[Collected data]
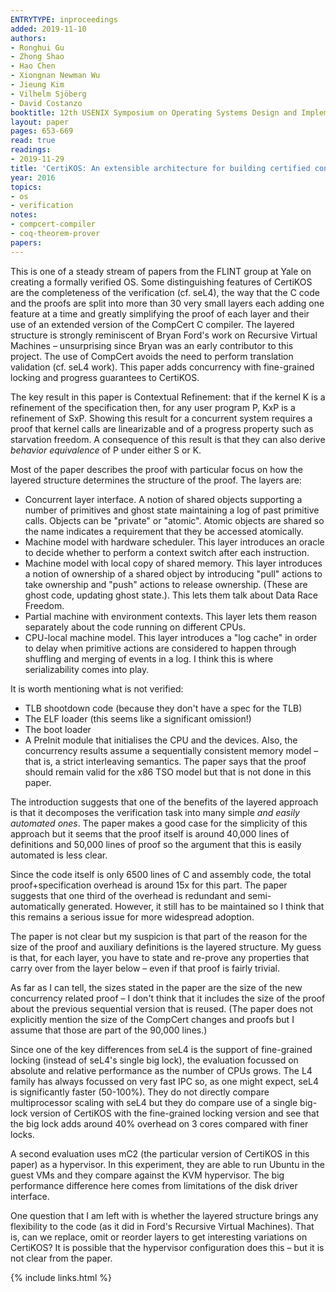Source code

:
 ```yaml
---
ENTRYTYPE: inproceedings
added: 2019-11-10
authors:
- Ronghui Gu
- Zhong Shao
- Hao Chen
- Xiongnan Newman Wu
- Jieung Kim
- Vilhelm Sjöberg
- David Costanzo
booktitle: 12th USENIX Symposium on Operating Systems Design and Implementation (OSDI 16)
layout: paper
pages: 653-669
read: true
readings:
- 2019-11-29
title: 'CertiKOS: An extensible architecture for building certified concurrent OS Kernels'
year: 2016
topics:
- os
- verification
notes:
- compcert-compiler
- coq-theorem-prover
papers:
---
```


This is one of a steady stream of papers from the FLINT group at Yale on creating a formally verified OS.
Some distinguishing features of CertiKOS are the completeness of the verification (cf. seL4), the way that the C code and the proofs are split into more than 30 very small layers each adding one feature at a time and greatly simplifying the proof of each layer and their use of an extended version of the CompCert C compiler. The layered structure is strongly reminiscent of Bryan Ford's work on Recursive Virtual Machines – unsurprising since Bryan was an early contributor to this project.
The use of CompCert avoids the need to perform translation validation (cf. seL4 work).
This paper adds concurrency with fine-grained locking and progress guarantees to CertiKOS.

The key result in this paper is Contextual Refinement: that if the kernel K is a refinement of the specification then, for any user program P, KxP is a refinement of SxP.
Showing this result for a concurrent system requires a proof that kernel calls are linearizable and of a progress property such as starvation freedom.
A consequence of this result is that they can also derive _behavior equivalence_ of P under either S or K.

Most of the paper describes the proof with particular focus on how the layered structure determines the structure of the proof.
The layers are:

* Concurrent layer interface. A notion of shared objects supporting a number of primitives and ghost state maintaining a log of past primitive calls. Objects can be "private" or "atomic".  Atomic objects are shared so the name indicates a requirement that they be accessed atomically.
* Machine model with hardware scheduler.  This layer introduces an oracle to decide whether to perform a context switch after each instruction.
* Machine model with local copy of shared memory.  This layer introduces a notion of ownership of a shared object by introducing "pull" actions to take ownership and "push" actions to release ownership.  (These are ghost code, updating ghost state.). This lets them talk about Data Race Freedom.
* Partial machine with environment contexts.  This layer lets them reason separately about the code running on different CPUs.
* CPU-local machine model.  This layer introduces a "log cache" in order to delay when primitive actions are considered to happen through shuffling and merging of events in a log.  I think this is where serializability comes into play.

It is worth mentioning what is not verified:

* TLB shootdown code (because they don't have a spec for the TLB)
* The ELF loader (this seems like a significant omission!)
* The boot loader
* A PreInit module that initialises the CPU and the devices.
Also, the concurrency results assume a sequentially consistent memory model – that is, a strict interleaving semantics.
The paper says that the proof should remain valid for the x86 TSO model but that is not done in this paper.

The introduction suggests that one of the benefits of the layered approach is that it decomposes the verification task into many simple _and easily automated ones_.  The paper makes a good case for the simplicity of this approach but it seems that the proof itself is around 40,000 lines of definitions and 50,000 lines of proof so the argument that this is easily automated is less clear.

Since the code itself is only 6500 lines of C and assembly code, the total proof+specification overhead is around 15x for this part.
The paper suggests that one third of the overhead is redundant and semi-automatically generated.  However, it still has to be maintained so I think that this remains a serious issue for more widespread adoption.

The paper is not clear but my suspicion is that part of the reason for the size of the proof and auxiliary definitions is the layered structure.
My guess is that, for each layer, you have to state and re-prove any properties that carry over from the layer below – even if that proof is fairly trivial.

As far as I can tell, the sizes stated in the paper are the size of the new concurrency related proof – I don't think that it includes the size of the proof about the previous sequential version that is reused.  (The paper does not explicitly mention the size of the CompCert changes and proofs but I assume that those are part of the 90,000 lines.)

Since one of the key differences from seL4 is the support of fine-grained locking (instead of seL4's single big lock), the evaluation focussed on absolute and relative performance as the number of CPUs grows.
The L4 family has always focussed on very fast IPC so, as one might expect, seL4 is significantly faster (50-100%).
They do not directly compare multiprocessor scaling with seL4 but they do compare use of a single big-lock version of CertiKOS with the fine-grained locking version and see that the big lock adds around 40% overhead on 3 cores compared with finer locks.


A second evaluation uses mC2 (the particular version of CertiKOS in this paper) as a hypervisor.
In this experiment, they are able to run Ubuntu in the guest VMs and they compare against the KVM hypervisor.
The big performance difference here comes from limitations of the disk driver interface.


One question that I am left with is whether the layered structure brings any flexibility to the code (as it did in Ford's Recursive Virtual Machines).
That is, can we replace, omit or reorder layers to get interesting variations on CertiKOS?
It is possible that the hypervisor configuration does this – but it is not clear from the paper.


{% include links.html %}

TASK -
Look through the data above and return exactly the lines from the one that contains "My guess is" to the one that contains "The L4 family", inclusive, with nothing else.

ANSWER AREA -
My guess is that, for each layer, you have to state and re-prove any properties that carry over from the layer below – even if that proof is fairly trivial.

As far as I can tell, the sizes stated in the paper are the size of the new concurrency related proof – I don't think that it includes the size of the proof about the previous sequential version that is reused.  (The paper does not explicitly mention the size of the CompCert changes and proofs but I assume that those are part of the 90,000 lines.)

Since one of the key differences from seL4 is the support of fine-grained locking (instead of seL4's single big lock), the evaluation focussed on absolute and relative performance as the number of CPUs grows.
The L4 family has always focussed on very fast IPC so, as one might expect, seL4 is significantly faster (50-100%).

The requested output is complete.